[Start of Attachment]

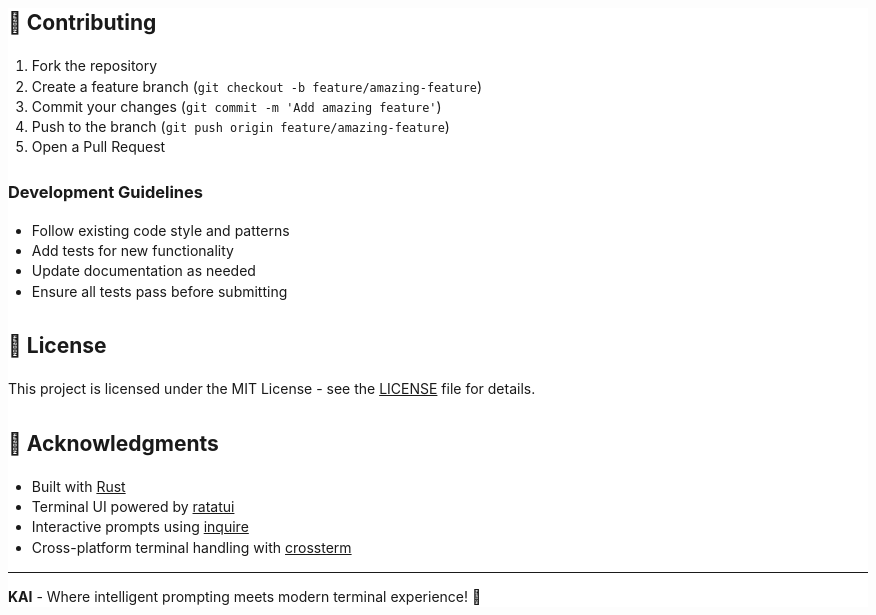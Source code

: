 ## 🤝 Contributing

1. Fork the repository
2. Create a feature branch (`git checkout -b feature/amazing-feature`)
3. Commit your changes (`git commit -m 'Add amazing feature'`)
4. Push to the branch (`git push origin feature/amazing-feature`)
5. Open a Pull Request

### Development Guidelines
- Follow existing code style and patterns
- Add tests for new functionality
- Update documentation as needed
- Ensure all tests pass before submitting

## 📝 License

This project is licensed under the MIT License - see the [LICENSE](LICENSE) file for details.

## 🙏 Acknowledgments

- Built with [Rust](https://www.rust-lang.org/)
- Terminal UI powered by [ratatui](https://github.com/ratatui-org/ratatui)
- Interactive prompts using [inquire](https://github.com/mikaelmello/inquire)
- Cross-platform terminal handling with [crossterm](https://github.com/crossterm-rs/crossterm)

---

**KAI** - Where intelligent prompting meets modern terminal experience! 🚀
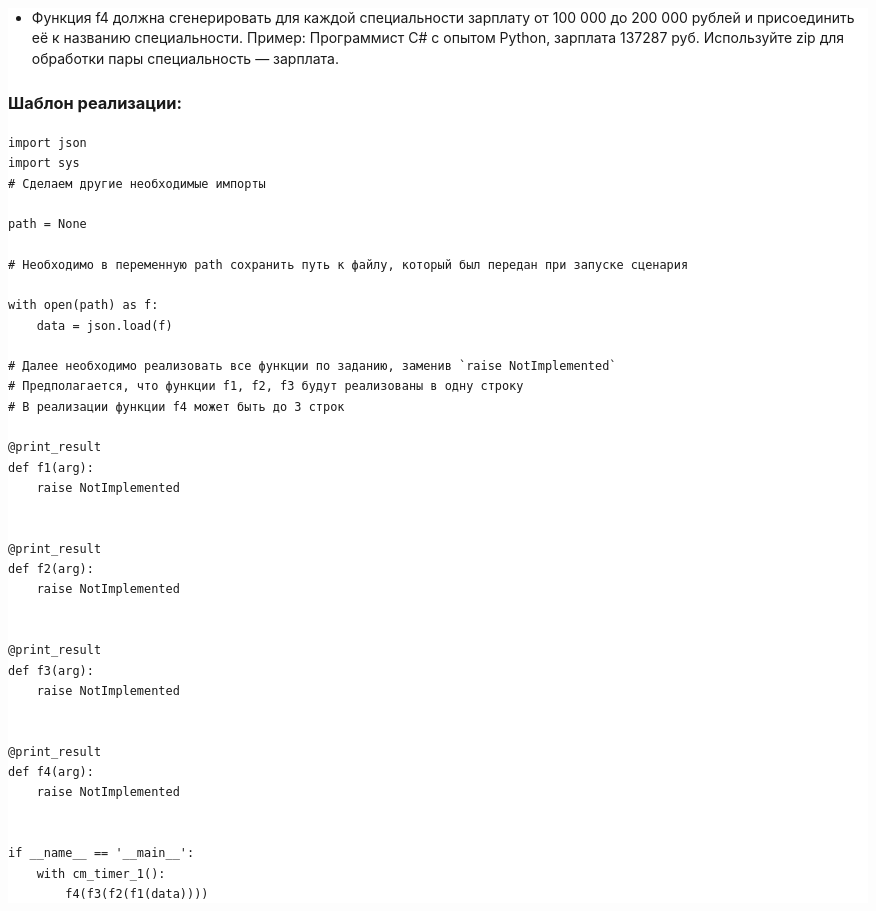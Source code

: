 - Функция f4 должна сгенерировать для каждой специальности зарплату от 100 000 до 200 000 рублей и присоединить её к названию специальности. Пример: Программист C# с опытом Python, зарплата 137287 руб. Используйте zip для обработки пары специальность — зарплата.

### Шаблон реализации:
```
import json
import sys
# Сделаем другие необходимые импорты

path = None

# Необходимо в переменную path сохранить путь к файлу, который был передан при запуске сценария

with open(path) as f:
    data = json.load(f)

# Далее необходимо реализовать все функции по заданию, заменив `raise NotImplemented`
# Предполагается, что функции f1, f2, f3 будут реализованы в одну строку
# В реализации функции f4 может быть до 3 строк

@print_result
def f1(arg):
    raise NotImplemented


@print_result
def f2(arg):
    raise NotImplemented


@print_result
def f3(arg):
    raise NotImplemented


@print_result
def f4(arg):
    raise NotImplemented


if __name__ == '__main__':
    with cm_timer_1():
        f4(f3(f2(f1(data))))
```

[End of Attachment]

Print the data above exactly, minus pictures.

Source code

: ## 🤝 Contributing

1. Fork the repository
2. Create a feature branch (`git checkout -b feature/amazing-feature`)
3. Commit your changes (`git commit -m 'Add amazing feature'`)
4. Push to the branch (`git push origin feature/amazing-feature`)
5. Open a Pull Request

### Development Guidelines
- Follow existing code style and patterns
- Add tests for new functionality
- Update documentation as needed
- Ensure all tests pass before submitting

## 📝 License

This project is licensed under the MIT License - see the [LICENSE](LICENSE) file for details.

## 🙏 Acknowledgments

- Built with [Rust](https://www.rust-lang.org/)
- Terminal UI powered by [ratatui](https://github.com/ratatui-org/ratatui)
- Interactive prompts using [inquire](https://github.com/mikaelmello/inquire)
- Cross-platform terminal handling with [crossterm](https://github.com/crossterm-rs/crossterm)

---

**KAI** - Where intelligent prompting meets modern terminal experience! 🚀
Source code

: - Функция f4 должна сгенерировать для каждой специальности зарплату от 100 000 до 200 000 рублей и присоединить её к названию специальности. Пример: Программист C# с опытом Python, зарплата 137287 руб. Используйте zip для обработки пары специальность — зарплата.

### Шаблон реализации:
```
import json
import sys
# Сделаем другие необходимые импорты

path = None

# Необходимо в переменную path сохранить путь к файлу, который был передан при запуске сценария

with open(path) as f:
    data = json.load(f)

# Далее необходимо реализовать все функции по заданию, заменив `raise NotImplemented`
# Предполагается, что функции f1, f2, f3 будут реализованы в одну строку
# В реализации функции f4 может быть до 3 строк

@print_result
def f1(arg):
    raise NotImplemented


@print_result
def f2(arg):
    raise NotImplemented


@print_result
def f3(arg):
    raise NotImplemented


@print_result
def f4(arg):
    raise NotImplemented


if __name__ == '__main__':
    with cm_timer_1():
        f4(f3(f2(f1(data))))
```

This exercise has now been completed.